Kent Redfield, an emeritus professor of political science with the University of Illinois at Springfield, said he did not know the specifics of the divide between Kern and Eckert but raised concerns about a community where the chairman of a county board is not on the same page as the mayor of its largest city.
“In general, … local government in Illinois is very fragmented so you have to work very hard to make sure that you’re not duplicating, that you’re being efficient and effective in terms of services in areas where things might overlap and if you’ve got partisan conflicts or personal conflicts, then that just makes it all the more difficult to be efficient and effective and that impacts citizens negatively,” Redfield said.
“So it’s not a good situation to have a political war going on or a personal conflict going on between the County Board chairman and the mayor of the largest city of the county.”
On his Facebook page, Kern posted a low-key message about reminding people to vote on April 2 but didn’t bring up the complaints cited by Whitaker, Randolph and Rothweiler.
However, the glossy campaign fliers produced by Friends and Families for Belleville lobbed barbs at Eckert over a variety of issues, including St. Elizabeth’s Hospital moving to O’Fallon.
Eckert, Elmore and Wigginton all said the criticism that the city did not do enough to stop St. Elizabeth’s from moving is unfounded.
“Not a one of these candidates wrote a letter, came to a public hearing, or dared showed up in Springfield or Chicago to help us fight to keep St. Elizabeth’s,” Eckert said. “But they criticize me and the City Council for not doing enough.
“I think the average person knows that we did try to save St.

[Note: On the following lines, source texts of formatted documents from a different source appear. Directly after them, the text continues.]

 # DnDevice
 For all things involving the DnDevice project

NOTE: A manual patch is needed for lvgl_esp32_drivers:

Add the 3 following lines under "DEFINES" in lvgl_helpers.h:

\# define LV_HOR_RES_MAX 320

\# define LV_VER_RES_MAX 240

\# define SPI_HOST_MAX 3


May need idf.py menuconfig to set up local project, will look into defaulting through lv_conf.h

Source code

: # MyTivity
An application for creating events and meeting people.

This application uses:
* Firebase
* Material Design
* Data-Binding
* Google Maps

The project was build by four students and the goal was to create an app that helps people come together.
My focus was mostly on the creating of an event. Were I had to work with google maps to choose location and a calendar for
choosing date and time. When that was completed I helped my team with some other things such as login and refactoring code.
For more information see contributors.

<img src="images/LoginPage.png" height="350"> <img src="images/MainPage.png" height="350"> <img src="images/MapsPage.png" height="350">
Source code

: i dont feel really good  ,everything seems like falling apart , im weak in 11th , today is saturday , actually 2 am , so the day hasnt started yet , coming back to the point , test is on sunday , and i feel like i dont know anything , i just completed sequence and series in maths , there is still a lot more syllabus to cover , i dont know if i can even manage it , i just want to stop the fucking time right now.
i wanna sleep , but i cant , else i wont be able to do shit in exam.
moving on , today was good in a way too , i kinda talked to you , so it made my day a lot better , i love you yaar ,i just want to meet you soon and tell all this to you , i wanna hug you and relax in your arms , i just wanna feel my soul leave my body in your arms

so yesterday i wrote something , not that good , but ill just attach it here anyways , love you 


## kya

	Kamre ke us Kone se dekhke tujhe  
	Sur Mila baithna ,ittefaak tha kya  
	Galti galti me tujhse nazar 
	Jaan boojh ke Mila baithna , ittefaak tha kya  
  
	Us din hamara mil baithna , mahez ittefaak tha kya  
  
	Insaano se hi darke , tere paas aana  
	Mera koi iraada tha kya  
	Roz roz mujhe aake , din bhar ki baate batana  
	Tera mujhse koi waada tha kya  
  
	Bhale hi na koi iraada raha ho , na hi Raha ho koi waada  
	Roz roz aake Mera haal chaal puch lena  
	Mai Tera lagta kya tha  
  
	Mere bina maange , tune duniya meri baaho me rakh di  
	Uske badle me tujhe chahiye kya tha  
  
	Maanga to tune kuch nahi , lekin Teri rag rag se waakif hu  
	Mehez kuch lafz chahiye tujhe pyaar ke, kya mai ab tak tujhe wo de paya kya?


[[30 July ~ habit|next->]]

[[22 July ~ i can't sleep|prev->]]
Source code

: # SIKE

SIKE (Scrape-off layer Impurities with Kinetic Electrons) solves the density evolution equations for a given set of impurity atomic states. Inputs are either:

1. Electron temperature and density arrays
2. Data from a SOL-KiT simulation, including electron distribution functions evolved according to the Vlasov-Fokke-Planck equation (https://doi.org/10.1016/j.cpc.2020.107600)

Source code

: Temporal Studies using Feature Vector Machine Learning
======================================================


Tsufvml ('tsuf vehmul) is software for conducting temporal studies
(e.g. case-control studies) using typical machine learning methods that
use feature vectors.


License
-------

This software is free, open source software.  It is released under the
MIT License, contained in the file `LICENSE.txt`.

Elizabeth’s,” he said.
St. Elizabeth’s Hospital relocated to a site off Interstate 64 in O’Fallon in 2017 and since then most of the hospital complex in downtown Belleville has been torn down. Eckert has asked the hospital to donate the vacant land to the city.
“When anybody says that the city did not fight, that is absolutely ludicrous,” Wigginton said.
A campaign flier from Rothweiler called Gaa the “hand-picked yes-man” for Eckert.
“The current members of this administration are asleep at the wheel, standing idly by while other communities blow right past us,” Rothweiler said in the flier.
Lori Powell, who is a Ward 6 resident on South Jackson Street, said she was turned off by the fliers from Rothweiler.
“I thought they were negative,” Powell said. “It really was disappointing. Andy Gaa is a good man.”
Powell said she first met Gaa about a year ago when she started a community garden off South Jackson Street and he offered to help.
Looming vote count
Holbrook said 18 mail-in ballots have been received by his office as of Wednesday in the Ward 6 race between Gaa and Rothweiler. There were 29 mail-in ballots that had been requested in the race, which leaves 11 still outstanding.
Since Gaa’s lead is only seven votes, Rothweiler remains in the picture.
However in Ward 2, Randolph trailed Duco by 19 votes and only five mail-in ballots from Ward 2 had been sent to the county since April 2, Holbrook said. Ward 2 voters had requested 37 mail-in ballots that had not been received before April 2. Ward 2 Alderman Mike Buettner finished in third place in this race.
The state requires local election officials to wait 14 days to give all mail-in ballots a chance to arrive.
The clerk’s office will begin tabulating the mail-in ballots for candidates from across the county at 10 a.m. Tuesday. Holbrook said he will try to get the results of the close races as soon as possible.
The vote totals tabulated on Tuesday will be forwarded to the state and results will be certified on April 23. If a candidate wants a recount, the request must be made within five days after the results are certified.